On one of these rides, Charlie found himself quite unintentionally rehearsing Romeo and Juliet with Full Fathom Five Theatre Cooperative on a hint of a possibility of a promise from the lovely Fran Fisher, playing Juliet. It was something he kept meticulously separate from his school mates, whose ridicule could not be borne, but which he eventually realised was enjoyable for more reasons than Fran’s proximity.

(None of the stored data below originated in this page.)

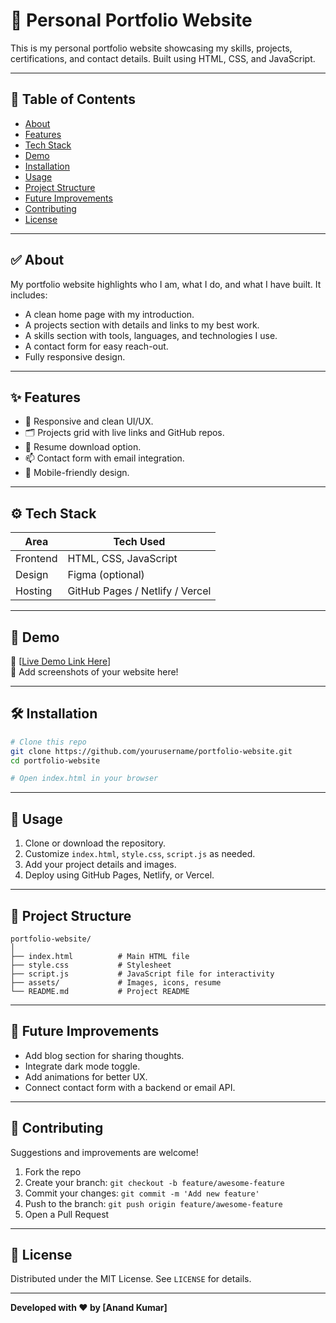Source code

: # 💼 Personal Portfolio Website

This is my personal portfolio website showcasing my skills, projects, certifications, and contact details. Built using HTML, CSS, and JavaScript.

---

## 📌 Table of Contents

- [About](#about)
- [Features](#features)
- [Tech Stack](#tech-stack)
- [Demo](#demo)
- [Installation](#installation)
- [Usage](#usage)
- [Project Structure](#project-structure)
- [Future Improvements](#future-improvements)
- [Contributing](#contributing)
- [License](#license)

---

## ✅ About

My portfolio website highlights who I am, what I do, and what I have built. It includes:
- A clean home page with my introduction.
- A projects section with details and links to my best work.
- A skills section with tools, languages, and technologies I use.
- A contact form for easy reach-out.
- Fully responsive design.

---

## ✨ Features

- 🎨 Responsive and clean UI/UX.
- 🗂️ Projects grid with live links and GitHub repos.
- 📑 Resume download option.
- 📫 Contact form with email integration.
- 📱 Mobile-friendly design.

---

## ⚙️ Tech Stack

| Area          | Tech Used                 |
|---------------|---------------------------|
| Frontend      | HTML, CSS, JavaScript     |
| Design        | Figma (optional)          |
| Hosting       | GitHub Pages / Netlify / Vercel |

---

## 🚀 Demo

🔗 [[Live Demo Link Here](https://anandkumae.github.io/Portfolio_Anand2/)]  
📸 Add screenshots of your website here!

---

## 🛠️ Installation

```bash
# Clone this repo
git clone https://github.com/yourusername/portfolio-website.git
cd portfolio-website

# Open index.html in your browser
```

---

## 🧩 Usage

1. Clone or download the repository.
2. Customize `index.html`, `style.css`, `script.js` as needed.
3. Add your project details and images.
4. Deploy using GitHub Pages, Netlify, or Vercel.

---

## 📂 Project Structure

```
portfolio-website/
│
├── index.html          # Main HTML file
├── style.css           # Stylesheet
├── script.js           # JavaScript file for interactivity
├── assets/             # Images, icons, resume
└── README.md           # Project README
```

---

## 🔭 Future Improvements

- Add blog section for sharing thoughts.
- Integrate dark mode toggle.
- Add animations for better UX.
- Connect contact form with a backend or email API.

---

## 🤝 Contributing

Suggestions and improvements are welcome!  
1. Fork the repo
2. Create your branch: `git checkout -b feature/awesome-feature`
3. Commit your changes: `git commit -m 'Add new feature'`
4. Push to the branch: `git push origin feature/awesome-feature`
5. Open a Pull Request

---

## 📜 License

Distributed under the MIT License. See `LICENSE` for details.

---

**Developed with ❤️ by [Anand Kumar]**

Few authors can match Nicholls for portrayal of the kind of hopeless male who might show a bit of promise but ultimately excels in mediocrity: “Not admired but not despised, not adored but not feared; I was not a bully, though I knew a fair few, but did not intervene or place myself between the pack and the victim, because I wasn’t brave either. I neither conformed nor rebelled, collaborated nor resisted; I stayed out of trouble without getting into anything else. Comedy was our great currency and while I was not a class clown, neither was I witless” and “in photos of myself from that time, I’m reminded of those early incarnations of a cartoon character, the prototypes that resemble the later version but are in some way out of proportion, not quite right” are examples.
Nicholls gives the reader a moving tale of first love with a protagonist who will strike a chord with anyone who can remember their teens, can remember agonising over every word, overthinking every gesture. There’s plenty of humour, some of it a little bleak, but also some lump-in-the-throat moments. A beautiful read.